What pictures tell and conceal

Image from the archive of the Basel Mission, signature , BMA-QE-30.011.0078

Untitled image taken by Gottlob Walker in the period between 1890 and 1906. Photo from the archive of the Basel Mission, BMA-QE-30.011.0078.

Pictures are precious historical sources. But when we look at a historical picture, we should not trust our eyes too much. Because often the story behind a picture is different from what we think we see.

There is only rudimentary information about the photo shown above. It is untitled and was taken by the Basel missionary Gottlob Walker in Cameroon between 1890 and 1906. The scene shows a photographer in a white shirt adjusting the camera in the foreground, with a group of locals and two women dressed in white, presumably Europeans, in the background. The locals turn their backs to the photographer, while the two European women look towards him.
Nowhere are the exact circumstances recorded as to why a picture was to be taken at this particular moment in this place - and whether one was taken at all.

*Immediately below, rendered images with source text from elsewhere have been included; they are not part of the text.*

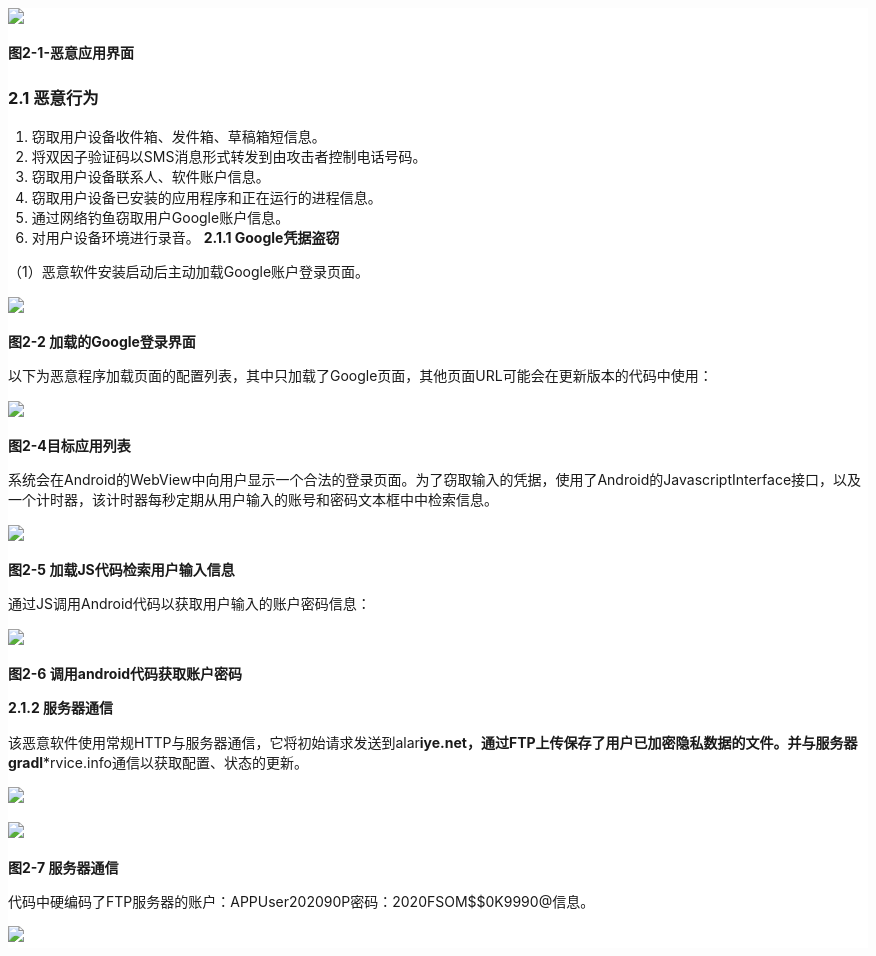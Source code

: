 [![](https://p2.ssl.qhimg.com/t01856077563d7d5c15.png)](https://p2.ssl.qhimg.com/t01856077563d7d5c15.png)

**图2-1-恶意应用界面**

### **2.1 恶意行为**
1. 窃取用户设备收件箱、发件箱、草稿箱短信息。
1. 将双因子验证码以SMS消息形式转发到由攻击者控制电话号码。
1. 窃取用户设备联系人、软件账户信息。
1. 窃取用户设备已安装的应用程序和正在运行的进程信息。
1. 通过网络钓鱼窃取用户Google账户信息。
1. 对用户设备环境进行录音。
**2.1.1 Google凭据盗窃**

（1）恶意软件安装启动后主动加载Google账户登录页面。

[![](https://p0.ssl.qhimg.com/t013c56137aba521a33.png)](https://p0.ssl.qhimg.com/t013c56137aba521a33.png)

**图2-2 加载的Google登录界面**

以下为恶意程序加载页面的配置列表，其中只加载了Google页面，其他页面URL可能会在更新版本的代码中使用：

[![](https://p5.ssl.qhimg.com/t01623dacfb68a2b416.png)](https://p5.ssl.qhimg.com/t01623dacfb68a2b416.png)

**图2-4目标应用列表**

系统会在Android的WebView中向用户显示一个合法的登录页面。为了窃取输入的凭据，使用了Android的JavascriptInterface接口，以及一个计时器，该计时器每秒定期从用户输入的账号和密码文本框中中检索信息。

[![](https://p1.ssl.qhimg.com/t012a37760cb1a4ee7f.png)](https://p1.ssl.qhimg.com/t012a37760cb1a4ee7f.png)

**图2-5 加载JS代码检索用户输入信息**

通过JS调用Android代码以获取用户输入的账户密码信息：

[![](https://p3.ssl.qhimg.com/t015729fc6bc2b1a943.png)](https://p3.ssl.qhimg.com/t015729fc6bc2b1a943.png)

**图2-6 调用android代码获取账户密码**

**2.1.2 服务器通信**

该恶意软件使用常规HTTP与服务器通信，它将初始请求发送到alar**iye.net，通过FTP上传保存了用户已加密隐私数据的文件。并与服务器gradl***rvice.info通信以获取配置、状态的更新。

[![](https://p1.ssl.qhimg.com/t01ed0a2cbad4aca89e.png)](https://p1.ssl.qhimg.com/t01ed0a2cbad4aca89e.png)

[![](https://p4.ssl.qhimg.com/t01850bbfe78cc1cb34.png)](https://p4.ssl.qhimg.com/t01850bbfe78cc1cb34.png)

**图2-7 服务器通信**

代码中硬编码了FTP服务器的账户：APPUser202090P密码：2020FSOM$$0K9990@信息。

[![](https://p2.ssl.qhimg.com/t01a470d87ee9c370e3.png)](https://p2.ssl.qhimg.com/t01a470d87ee9c370e3.png)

However, it is one of the very few photographs in the collection of the Basel Mission in which a photographer takes a picture of another photographer taking a picture.

Images stimulate the imagination
From the 1860s, the Basel missionaries - at that time they were only men - had the task of taking photographs of their travels and encounters for publications and for the training of seminarians in the mission house and to send them to Basel. The resulting picture collection of the Basel Mission with over 50000 photographs is unique worldwide.
Many of the shots seem to tell us a story. Looking at the picture with the photographer, for example, we can imagine how he sets up the camera and places the two women in the midst of the locals. In the viewer's mind, images emerge of how the scene might have played out. But depending on the background knowledge of the audience and depending on the situation, the stories we imagine when looking at pictures are far from reality - and often this reality can no longer be reconstructed.

Where, how and why?
What we do not know, for example, is how the photographer and his companions traveled to the village and which village it is. What we know from the time of the photograph, but what is not visible in the photo: In the early days of photography, the weight of photographic equipment was up to 20 kilograms. It is known that missionaries on their travels needed the support of locals
had, which carried the equipment and sometimes also people. There are also shots in the collection of pictures where these carriers can be seen, but always without names and thus without any individuality.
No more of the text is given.